As many large employers ramp up returning to offices this spring, a worrying disconnect is emerging between workers and employers that HR leaders need to monitor given its possible impact on employee retention.
A majority of managers, according to a recent survey, believe that a full-time return to the office will happen soon (60%) and even more (75%) want workers in the office, citing a potential lack of focus, loss of company culture and diminished productivity if they don’t return. At the same time, nearly as many of those managers (73%) also agreed that employee productivity and engagement had either improved or stayed the same compared with pre-COVID in-office work.
Also revealed is a divide between “how managers feel about managing remote workers and the productivity their teams are maintaining in remote work settings,” says Max Wesman, chief operating officer for GoodHire, which commissioned the survey, titled The Great Return: Survey of Managers Reveals Return to Office Battle in 2022. The San Francisco-based provider of employment and background screening services asked 3,500 U.S. managers about remote work, return-to-office mandates, and their preferred working model. “Clearly, managers are struggling.”
In addition, the survey found that 77% of managers reported that they would be willing to dole out “severe consequences”—including firings, pay cuts and loss of promotion opportunities—to those who refuse to return to the office.
However, forcing employees to return to the office could do serious harm in several ways, since remote work is no longer a COVID coping mechanism but a permanent part of work, according to Julie Voges, regional managing director, HR Consulting, at OneDigital, an insurance brokerage, financial services and HR consulting firm in Atlanta.
Focus on Flexibility
Today, only a handful of employees (12%) report that they prefer to always work in the office, while most (80%) expect their prospective employer to allow them to work remotely several days a week, she says, citing the GoodHire survey. And a recent study from Owl Labs indicates that the vast majority of workers (92%) expect to work from home at least one day a week and nearly as many (80%) expect it at least three days a week, she says.

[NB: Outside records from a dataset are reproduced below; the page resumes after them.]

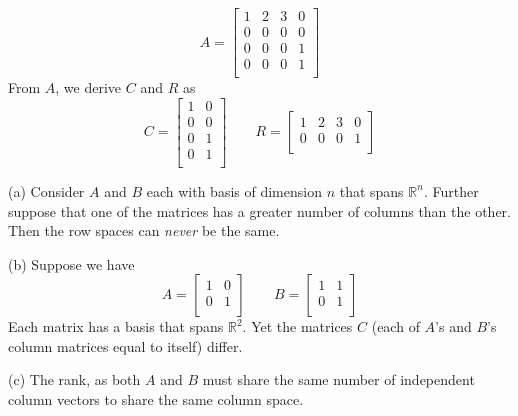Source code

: \documentclass[a4paper]{article}
\begin{document}
\[
	A = 
	\begin{bmatrix}
		1 & 2 & 3 & 0 \\
		0 & 0 & 0 & 0 \\
		0 & 0 & 0 & 1 \\
		0 & 0 & 0 & 1 \\
	\end{bmatrix}
\]
From \(A\), we derive \(C\) and \(R\) as
\[
	C =
	\begin{bmatrix}
		1 & 0 \\
		0 & 0 \\
		0 & 1 \\
		0 & 1 \\
	\end{bmatrix}
\qquad
	R = 
	\begin{bmatrix}
		1 & 2 & 3 & 0 \\
		0 & 0 & 0 & 1 \\
	\end{bmatrix}
\]


(a) Consider \(A\) and \(B\) each with basis of dimension \(n\) that spans \(\mathbb{R}^{n}\). Further suppose that one of the matrices has a greater number of columns than the other. Then the row spaces can \textit{never} be the same.

(b) Suppose we have
\[
	A = 
	\begin{bmatrix}
		1 & 0 \\
		0 & 1 \\
	\end{bmatrix}
	\qquad
	B = 
	\begin{bmatrix}
		1 & 1 \\
		0 & 1 \\
	\end{bmatrix}
\]
Each matrix has a basis that spans \(\mathbb{R}^{2}\). Yet the matrices \(C\) (each of \(A\)'s and \(B\)'s column matrices equal to itself) differ.

(c) The rank, as both \(A\) and \(B\) must share the same number of independent column vectors to share the same column space.
\end{document}
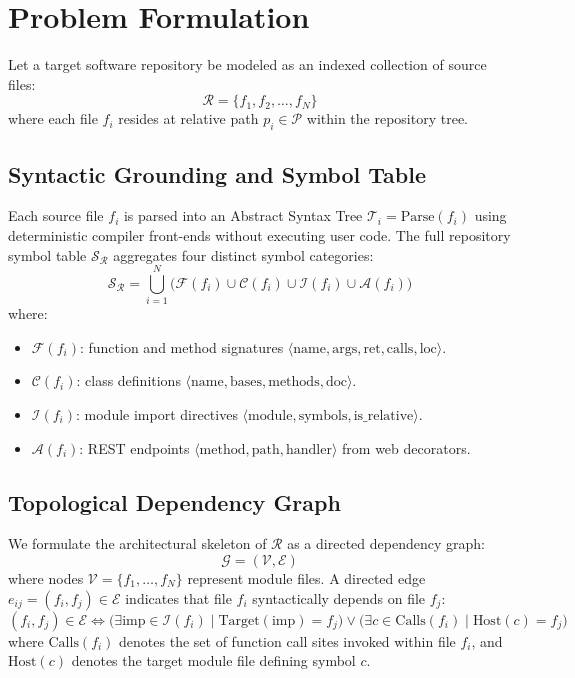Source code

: \documentclass[conference]{IEEEtran}
\begin{document}
\section{Problem Formulation}
Let a target software repository be modeled as an indexed collection of source files:
\begin{equation}
\mathcal{R} = \{f_1, f_2, \dots, f_N\}
\end{equation}
where each file $f_i$ resides at relative path $p_i \in \mathcal{P}$ within the repository tree.

\subsection{Syntactic Grounding and Symbol Table}
Each source file $f_i$ is parsed into an Abstract Syntax Tree $\mathcal{T}_i = \text{Parse}(f_i)$ using deterministic compiler front-ends without executing user code. The full repository symbol table $\mathcal{S}_{\mathcal{R}}$ aggregates four distinct symbol categories:
\begin{equation}
\mathcal{S}_{\mathcal{R}} = \bigcup_{i=1}^N \Big( \mathcal{F}(f_i) \cup \mathcal{C}(f_i) \cup \mathcal{I}(f_i) \cup \mathcal{A}(f_i) \Big)
\end{equation}
where:
\begin{itemize}
    \item $\mathcal{F}(f_i)$: function and method signatures $\langle \text{name}, \text{args}, \text{ret}, \text{calls}, \text{loc} \rangle$.
    \item $\mathcal{C}(f_i)$: class definitions $\langle \text{name}, \text{bases}, \text{methods}, \text{doc} \rangle$.
    \item $\mathcal{I}(f_i)$: module import directives $\langle \text{module}, \text{symbols}, \text{is\_relative} \rangle$.
    \item $\mathcal{A}(f_i)$: REST endpoints $\langle \text{method}, \text{path}, \text{handler} \rangle$ from web decorators.
\end{itemize}

\subsection{Topological Dependency Graph}
We formulate the architectural skeleton of $\mathcal{R}$ as a directed dependency graph:
\begin{equation}
\mathcal{G} = (\mathcal{V}, \mathcal{E})
\end{equation}
where nodes $\mathcal{V} = \{f_1, \dots, f_N\}$ represent module files. A directed edge $e_{ij} = (f_i, f_j) \in \mathcal{E}$ indicates that file $f_i$ syntactically depends on file $f_j$:
\begin{equation}
(f_i, f_j) \in \mathcal{E} \iff \Big( \exists \text{imp} \in \mathcal{I}(f_i) \mid \text{Target}(\text{imp}) = f_j \Big) \lor \Big( \exists c \in \text{Calls}(f_i) \mid \text{Host}(c) = f_j \Big)
\end{equation}
where $\text{Calls}(f_i)$ denotes the set of function call sites invoked within file $f_i$, and $\text{Host}(c)$ denotes the target module file defining symbol $c$.
\end{document}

“With this in mind, it’s critical for employers to have a process to review and evaluate who is eligible to work remotely and the criteria that determine eligibility,” Voges says. “After all, it’s a slippery slope to just ‘give in’ to employees’ remote work requests. Employers should ensure that they consistently enforce their policies to avoid any potential discrimination claims.”
The data also provides more evidence that flexibility “is the name of the game” for today’s workforce, she says. With nearly one in three (32%) employees in the GoodHire survey saying they would leave their current company if they were not offered remote work options, it will be vital to create environments that foster flexibility in order to retain employees now and in the future, she says.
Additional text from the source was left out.